_EXERCISE_.
For the entries below, the expected answer is the line with "pair $x,y \in \Obj \CC$, an object", the line with "of objects, a", and every line between them, exactly as written, and nothing more.
** RECORDS SHOWN follows **
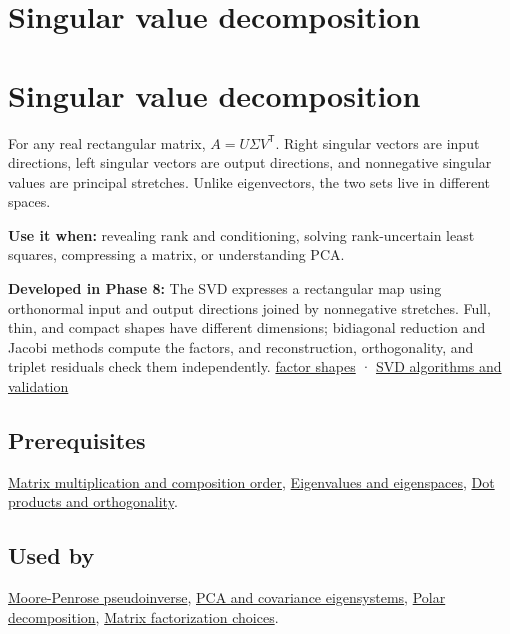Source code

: \hypertarget{appendix-1fad5e7f36fa}{}
\section*{Singular value decomposition}
\section{Singular value decomposition}\label{singular-value-decomposition}

For any real rectangular matrix, \(A=U\Sigma V^\mathsf T\). Right singular vectors are input directions, left singular vectors are output directions, and nonnegative singular values are principal stretches. Unlike eigenvectors, the two sets live in different spaces.

\textbf{Use it when:} revealing rank and conditioning, solving rank-uncertain least squares, compressing a matrix, or understanding PCA.

\textbf{Developed in Phase 8:} The SVD expresses a rectangular map using orthonormal input and output directions joined by nonnegative stretches. Full, thin, and compact shapes have different dimensions; bidiagonal reduction and Jacobi methods compute the factors, and reconstruction, orthogonality, and triplet residuals check them independently. \href{Continuous\%20Notes/Computing\%20Foundations\%20-\%20From\%20Bits\%20to\%20C++\%20and\%20Systems\%20APIs\#Full,\%20thin,\%20and\%20compact\%20shapes\%20for\%20tall\%20and\%20wide\%20matrices}{factor shapes} · \href{Continuous\%20Notes/Computing\%20Foundations\%20-\%20From\%20Bits\%20to\%20C++\%20and\%20Systems\%20APIs\#How\%20numerical\%20software\%20computes\%20and\%20checks\%20an\%20SVD}{SVD algorithms and validation}

\subsection{Prerequisites}\label{prerequisites}

\hyperref[appendix-ab31ef447dbf]{Matrix multiplication and composition order}, \hyperref[appendix-0b3be18411f9]{Eigenvalues and eigenspaces}, \hyperref[appendix-8bc4e8fc547c]{Dot products and orthogonality}.

\subsection{Used by}\label{used-by}

\hyperref[appendix-541306fdbc1b]{Moore-Penrose pseudoinverse}, \hyperref[appendix-ad175ef3c5bf]{PCA and covariance eigensystems}, \hyperref[appendix-73f5bcf7a462]{Polar decomposition}, \hyperref[appendix-221a483bec2d]{Matrix factorization choices}.

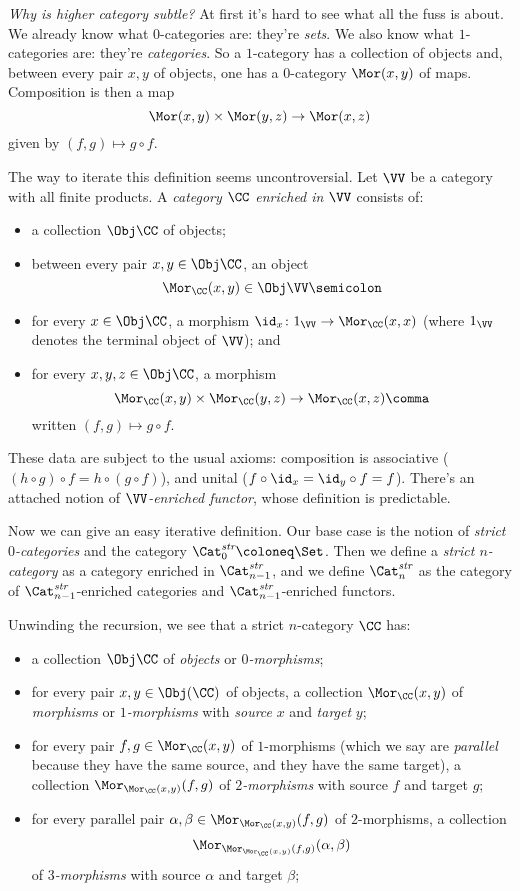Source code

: \emph{Why is higher category subtle?}
At first it's hard to see what all the fuss is about.
We already know what $0$-categories are: they're \emph{sets}.
We also know what $1$-categories are: they're \emph{categories}.
So a $1$-category has a collection of objects and, between every pair $x,y$ of objects, one has a $0$-category $\Mor(x,y)$ of maps.
Composition is then a map
\[
  \Mor(x,y) \times \Mor(y,z) \to \Mor(x,z)
\]
given by $(f,g) \mapsto g \circ f$.

The way to iterate this definition seems uncontroversial.
Let $\VV$ be a category with all finite products.
A \emph{category $\CC$ enriched in $\VV$} consists of:
\begin{itemize}
  \item a collection $\Obj \CC$ of objects;
  \item between every pair $x,y \in \Obj \CC$, an object
  \[
    \Mor_{\CC}(x,y) \in \Obj \VV \semicolon
  \]
  \item for every $x \in \Obj \CC$, a morphism $\id_x \colon 1_{\VV} \to \Mor_{\CC}(x,x)$ (where $1_{\VV}$ denotes the terminal object of $\VV$); and
  \item for every $x,y,z \in \Obj \CC$, a morphism
    \[
      \Mor_{\CC}(x,y) \times \Mor_{\CC}(y,z) \to \Mor_{\CC}(x,z) \comma
    \]
    written $(f,g) \mapsto g \circ f$.
\end{itemize}
These data are subject to the usual axioms: composition is associative ($(h \circ g) \circ f = h \circ (g \circ f)$), and unital ($f \circ \id_x = \id_y \circ f = f$).
There's an attached notion of \emph{$\VV$-enriched functor}, whose definition is predictable.

Now we can give an easy iterative definition.
Our base case is the notion of \emph{strict $0$-categories} and the category $\Cat^{\textit{str}}_0 \coloneq \Set$.
Then we define a \emph{strict $n$-category} as a category enriched in $\Cat^{\textit{str}}_{n-1}$,
and we define $\Cat^{\textit{str}}_n$ as the category of $\Cat^{\textit{str}}_{n-1}$-enriched categories and $\Cat^{\textit{str}}_{n-1}$-enriched functors.

Unwinding the recursion, we see that a strict $n$-category $\CC$ has:
\begin{itemize}
  \item a collection $\Obj \CC$ of \emph{objects} or \emph{$0$-morphisms};
  \item for every pair $x,y \in \Obj(\CC)$ of objects, a collection $\Mor_{\CC}(x,y)$ of \emph{morphisms} or \emph{$1$-morphisms} with \emph{source} $x$ and \emph{target} $y$;
  \item for every pair $f,g \in \Mor_{\CC}(x,y)$ of $1$-morphisms (which we say are \emph{parallel} because they have the same source, and they have the same target), a collection $\Mor_{\Mor_{\CC}(x,y)}(f,g)$ of \emph{$2$-morphisms} with source $f$ and target $g$;
  \item for every parallel pair $\alpha,\beta \in \Mor_{\Mor_{\CC}(x,y)}(f,g)$ of $2$-morphisms, a collection
    \[
      \Mor_{\Mor_{\Mor_{\CC}(x,y)}(f,g)}(\alpha,\beta)
    \]
    of \emph{$3$-morphisms} with source $\alpha$ and target $\beta$;
\end{itemize}

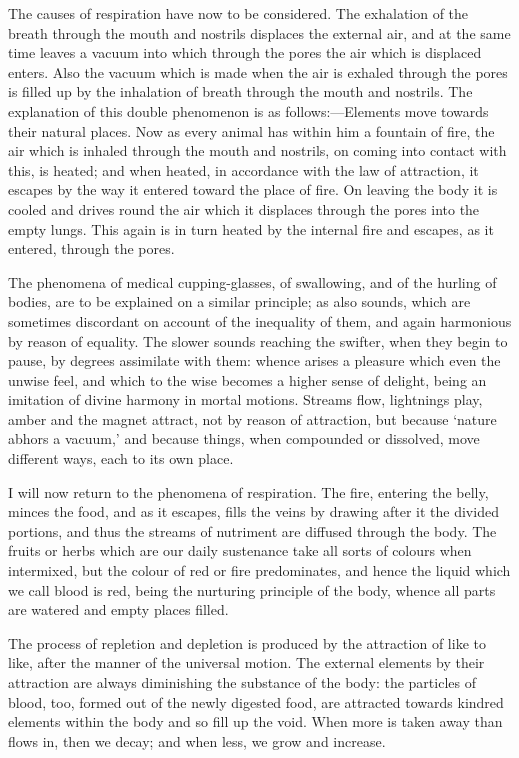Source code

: \documentclass[11pt,letter]{article}
\begin{document}
\par  The causes of respiration have now to be considered. The exhalation of the breath through the mouth and nostrils displaces the external air, and at the same time leaves a vacuum into which through the pores the air which is displaced enters. Also the vacuum which is made when the air is exhaled through the pores is filled up by the inhalation of breath through the mouth and nostrils. The explanation of this double phenomenon is as follows:—Elements move towards their natural places. Now as every animal has within him a fountain of fire, the air which is inhaled through the mouth and nostrils, on coming into contact with this, is heated; and when heated, in accordance with the law of attraction, it escapes by the way it entered toward the place of fire. On leaving the body it is cooled and drives round the air which it displaces through the pores into the empty lungs. This again is in turn heated by the internal fire and escapes, as it entered, through the pores.

\par  The phenomena of medical cupping-glasses, of swallowing, and of the hurling of bodies, are to be explained on a similar principle; as also sounds, which are sometimes discordant on account of the inequality of them, and again harmonious by reason of equality. The slower sounds reaching the swifter, when they begin to pause, by degrees assimilate with them: whence arises a pleasure which even the unwise feel, and which to the wise becomes a higher sense of delight, being an imitation of divine harmony in mortal motions. Streams flow, lightnings play, amber and the magnet attract, not by reason of attraction, but because ‘nature abhors a vacuum,’ and because things, when compounded or dissolved, move different ways, each to its own place.

\par  I will now return to the phenomena of respiration. The fire, entering the belly, minces the food, and as it escapes, fills the veins by drawing after it the divided portions, and thus the streams of nutriment are diffused through the body. The fruits or herbs which are our daily sustenance take all sorts of colours when intermixed, but the colour of red or fire predominates, and hence the liquid which we call blood is red, being the nurturing principle of the body, whence all parts are watered and empty places filled.

\par  The process of repletion and depletion is produced by the attraction of like to like, after the manner of the universal motion. The external elements by their attraction are always diminishing the substance of the body: the particles of blood, too, formed out of the newly digested food, are attracted towards kindred elements within the body and so fill up the void. When more is taken away than flows in, then we decay; and when less, we grow and increase.
\end{document}
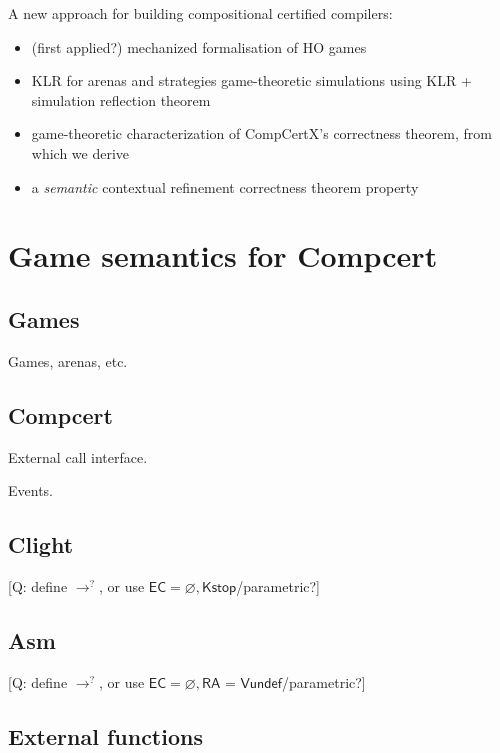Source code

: \documentclass[acmsmall,anonymous,review]{acmart}
\begin{document}
A new approach for building compositional certified compilers:
\begin{itemize}
\item (first applied?) mechanized formalisation of HO games
\item KLR for arenas and strategies game-theoretic simulations using KLR + simulation reflection theorem
\item game-theoretic characterization of CompCertX's correctness theorem, from which we derive
\item a \emph{semantic} contextual refinement correctness theorem property
\end{itemize}


\section{Game semantics for Compcert} %

\subsection{Games} %

Games, arenas, etc.


\subsection{Compcert} %

External call interface.

Events.


\subsection{Clight} %

[Q: define $\rightarrow^?$,
or use $\textsf{EC} = \varnothing, \textsf{Kstop}$/parametric?]


\subsection{Asm} %

[Q: define $\rightarrow^?$,
or use $\textsf{EC} = \varnothing, \textsf{RA = Vundef}$/parametric?]


\subsection{External functions} %
\end{document}
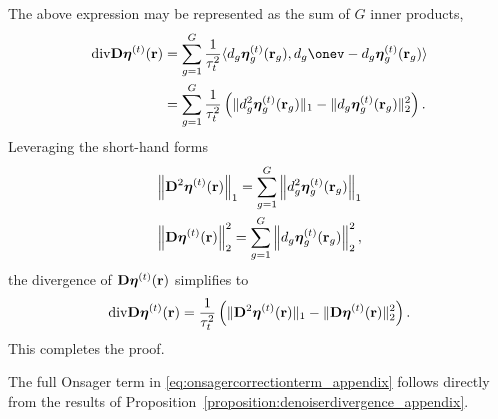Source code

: \documentclass[journal]{IEEEtran}
\begin{document}
\begin{IEEEproof}
The above expression may be represented as the sum of $G$ inner products,
    \begin{equation*}
        \begin{split}
            \mathrm{div}\Dm\etav^{(t)}(\rv) &= \sum_{g = 1}^{G}\frac{1}{\tau_t^2} \langle d_{g} \etav^{(t)}_{g}(\rv_{g}), d_{g}\onev - d_{g}\etav^{(t)}_{g}(\rv_{g})\rangle \\
            &= \sum_{g = 1}^{G} \frac{1}{\tau_t^2}\left( \|d_g^2 \etav_g^{(t)}(\rv_g)\|_{1} -\|d_g \etav_{g}^{(t)}(\rv_g)\|_2^2 \right) .
        \end{split}
    \end{equation*}
    Leveraging the short-hand forms
    \begin{align*}
    \left\| \mathbf{D}^2 \boldsymbol{\eta}^{(t)}(\mathbf{r}) \right\|_{1} = \sum_{g = 1}^{G} \left\| d_g^2\boldsymbol{\eta}_{g}^{(t)}(\mathbf{r}_g) \right\|_{1} \\
    \left\| \mathbf{D} \boldsymbol{\eta}^{(t)}(\mathbf{r}) \right\|_2^2 = \sum_{g = 1}^{G} \left\| d_g \boldsymbol{\eta}_g^{(t)}(\mathbf{r}_g) \right\|_2^2 ,
    \end{align*}
    the divergence of $\mathbf{D}\boldsymbol{\eta}^{(t)}(\mathbf{r})$ simplifies to
    \begin{equation*}
        \mathrm{div}\mathbf{D}\boldsymbol{\eta}^{(t)}(\mathbf{r}) = \frac{1}{\tau_t^2}\left( \|\mathbf{D}^2 \boldsymbol{\eta}^{(t)}(\mathbf{r})\|_1 - \|\mathbf{D} \boldsymbol{\eta}^{(t)}(\mathbf{r})\|_2^2 \right) .
    \end{equation*}
This completes the proof.
\end{IEEEproof}

The full Onsager term in \eqref{eq:onsagercorrectionterm_appendix} follows directly from the results of Proposition~\ref{proposition:denoiserdivergence_appendix}. 




\end{document}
** End of RECORDS SHOWN **
_REPLY_.
  \item between every pair $x,y \in \Obj \CC$, an object
  \[
    \Mor_{\CC}(x,y) \in \Obj \VV \semicolon
  \]
  \item for every $x \in \Obj \CC$, a morphism $\id_x \colon 1_{\VV} \to \Mor_{\CC}(x,x)$ (where $1_{\VV}$ denotes the terminal object of $\VV$); and
  \item for every $x,y,z \in \Obj \CC$, a morphism
    \[
      \Mor_{\CC}(x,y) \times \Mor_{\CC}(y,z) \to \Mor_{\CC}(x,z) \comma
    \]
    written $(f,g) \mapsto g \circ f$.
\end{itemize}
These data are subject to the usual axioms: composition is associative ($(h \circ g) \circ f = h \circ (g \circ f)$), and unital ($f \circ \id_x = \id_y \circ f = f$).
There's an attached notion of \emph{$\VV$-enriched functor}, whose definition is predictable.

Now we can give an easy iterative definition.
Our base case is the notion of \emph{strict $0$-categories} and the category $\Cat^{\textit{str}}_0 \coloneq \Set$.
Then we define a \emph{strict $n$-category} as a category enriched in $\Cat^{\textit{str}}_{n-1}$,
and we define $\Cat^{\textit{str}}_n$ as the category of $\Cat^{\textit{str}}_{n-1}$-enriched categories and $\Cat^{\textit{str}}_{n-1}$-enriched functors.

Unwinding the recursion, we see that a strict $n$-category $\CC$ has:
\begin{itemize}
  \item a collection $\Obj \CC$ of \emph{objects} or \emph{$0$-morphisms};
  \item for every pair $x,y \in \Obj(\CC)$ of objects, a collection $\Mor_{\CC}(x,y)$ of \emph{morphisms} or \emph{$1$-morphisms} with \emph{source} $x$ and \emph{target} $y$;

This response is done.